(394f) Microfluidic Characterization of the Dielectric Properties of Human Mesenchymal Stem Cells, Adipocytes, and Osteoblasts

Degenerative diseases such as diabetes and Parkinson’s disease combined affect over 28 million people. Human mesenchymal stem cells (hMSCs) can be used to autologously treat such diseases through stem cell purification. hMSCs are ideal because they are easily isolated from bone marrow and they have the ability to self-renew while undergoing differentiation. hMSCs have the potential to differentiate into osteoblasts, adipocytes, chrondrocytes, astrocytes, and myoblasts based on environmental promoters. One issue associated with the differentiation of hMSCs is cell purification. In order for hMSCs and their differentiated progeny to be useful in cell therapies, the cells need to be separated after differentiation occurs. Currently, magnetic-activated cell sorting (MACS) and fluorescence-activated cell sorting (FACS) are the separation techniques employed. FACS and MACS use unique cell-surface antigens or other recognition elements to tag the target cells. This ‘labeling’ of the cells alters cellular function which is not desirable for the treatment of degenerative diseases. Another disadvantage of FACS and MACS is that it takes days or event weeks for cells to be purified. These approaches require expensive raw materials, are labor intensive, and have seen limited adaptation to other stem cells. Therefore a label-free, one-step cell purification technique that can rapidly sort all types of stem cells without altering cellular function is needed.

Dielectrophoresis (DEP) is a separation technique that has the potential to overcome the short-comings of FACS and MACS. DEP utilizes nonuniform electric fields to polarize cells based on the polarizability and dielectric properties of their membrane, cytosol, and other structurally dominant organelles. Based on these properties, cells will exhibit either positive DEP force, cells move to areas of stronger electric field strength, or negative DEP force; cells are repelled from areas of stronger electric field strength. DEP has been used to study other cell systems such as red blood cells, breast cancer cells, leukemia cells, cervical cancer cells, white blood cells, and yeasts cells. Based on evidence from these cell studies, DEP can be used to determine the dielectric properties of subtle cellular changes, and we hypothesize that DEP can discern hMSCs and morphological changes within its differentiated progeny.

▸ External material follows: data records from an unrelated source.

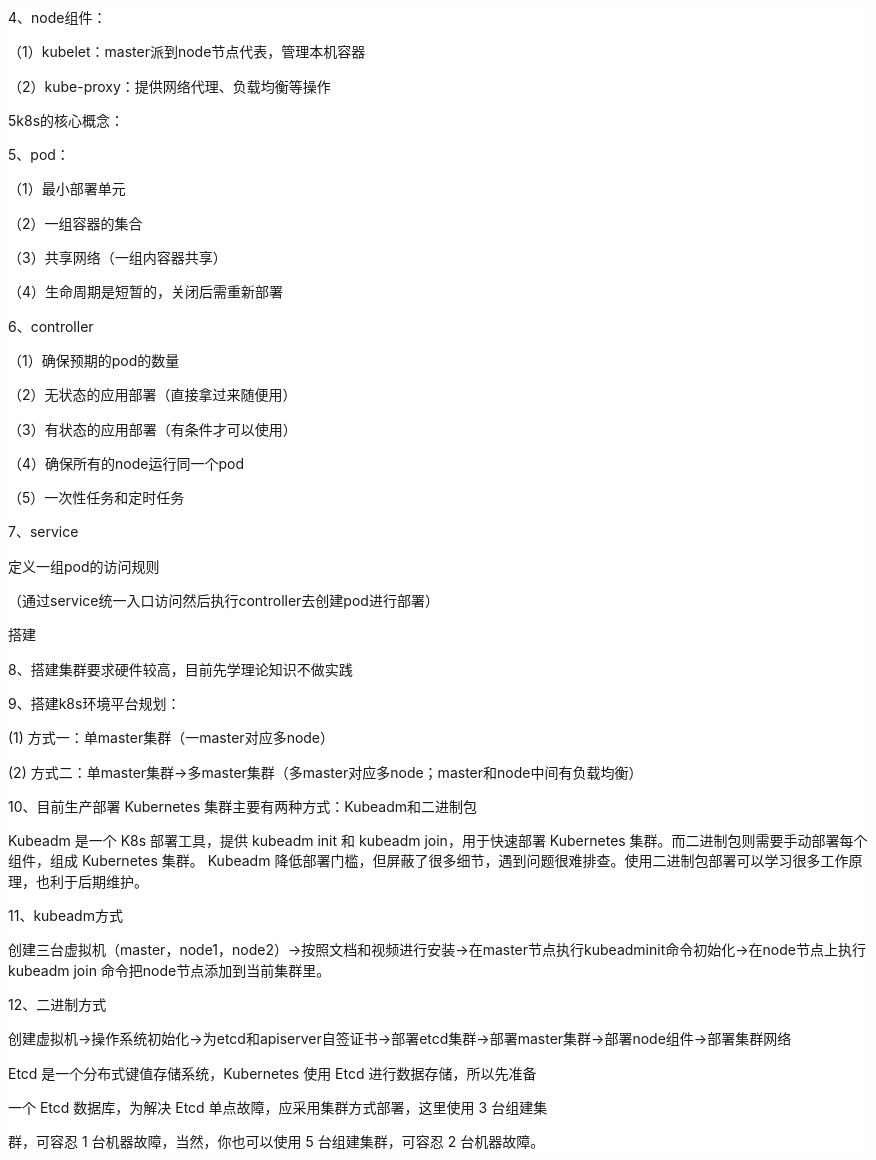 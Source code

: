4、node组件：

（1）kubelet：master派到node节点代表，管理本机容器

（2）kube-proxy：提供网络代理、负载均衡等操作

5k8s的核心概念：

5、pod：

（1）最小部署单元

（2）一组容器的集合

（3）共享网络（一组内容器共享）

（4）生命周期是短暂的，关闭后需重新部署

6、controller

（1）确保预期的pod的数量

（2）无状态的应用部署（直接拿过来随便用）

（3）有状态的应用部署（有条件才可以使用）

（4）确保所有的node运行同一个pod

（5）一次性任务和定时任务

7、service

定义一组pod的访问规则

（通过service统一入口访问然后执行controller去创建pod进行部署）

搭建

8、搭建集群要求硬件较高，目前先学理论知识不做实践

9、搭建k8s环境平台规划：

(1)   方式一：单master集群（一master对应多node）

(2)   方式二：单master集群->多master集群（多master对应多node；master和node中间有负载均衡）

10、目前生产部署 Kubernetes 集群主要有两种方式：Kubeadm和二进制包

Kubeadm 是一个 K8s 部署工具，提供 kubeadm init 和 kubeadm join，用于快速部署 Kubernetes 集群。而二进制包则需要手动部署每个组件，组成 Kubernetes 集群。      Kubeadm 降低部署门槛，但屏蔽了很多细节，遇到问题很难排查。使用二进制包部署可以学习很多工作原理，也利于后期维护。

11、kubeadm方式

创建三台虚拟机（master，node1，node2）->按照文档和视频进行安装->在master节点执行kubeadminit命令初始化->在node节点上执行kubeadm join 命令把node节点添加到当前集群里。

12、二进制方式

创建虚拟机->操作系统初始化->为etcd和apiserver自签证书->部署etcd集群->部署master集群->部署node组件->部署集群网络

Etcd 是一个分布式键值存储系统，Kubernetes 使用 Etcd 进行数据存储，所以先准备

一个 Etcd 数据库，为解决 Etcd 单点故障，应采用集群方式部署，这里使用 3 台组建集 

群，可容忍 1 台机器故障，当然，你也可以使用 5 台组建集群，可容忍 2 台机器故障。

In this work, a microfluidic device with gold quadrupole electrodes spaced 50 microns apart within a microfluidic channel and chamber device is used to quantify the DEP response of hMSCs that were differentiated into osteoblasts and adipocytes. The hMSCs were characterized from 100 kHz to 80 MHz frequency at a rate of 0.67 MHz/sec for 120 seconds in dextrose media at 0.01 S/m to 0.90 S/m conductivities. Narrower frequency sweeps were used to map out ranges with positive, negative, or cross-over frequency DEP behavior of the hMSCs. The positive DEP response of adipocytes and bone marrow derived hMSCs were found in a range of 70-80 MHz and 30-80 MHz respectively. COMSOL simulations and MATLAB were used to fit the data to the multishelled spherical and multishelled ellipsoidal DEP polarization models in order to calculate the structural polarizability and conductivities of hMSCs, adipocytes, and osteoblasts.  These preliminary results suggest that DEP is a sufficient method to distinguish different cell types. Electrokinetically identifying differences in stem cells have broad implications in purification and control for tissue engineering and cell therapies for degenerative diseases.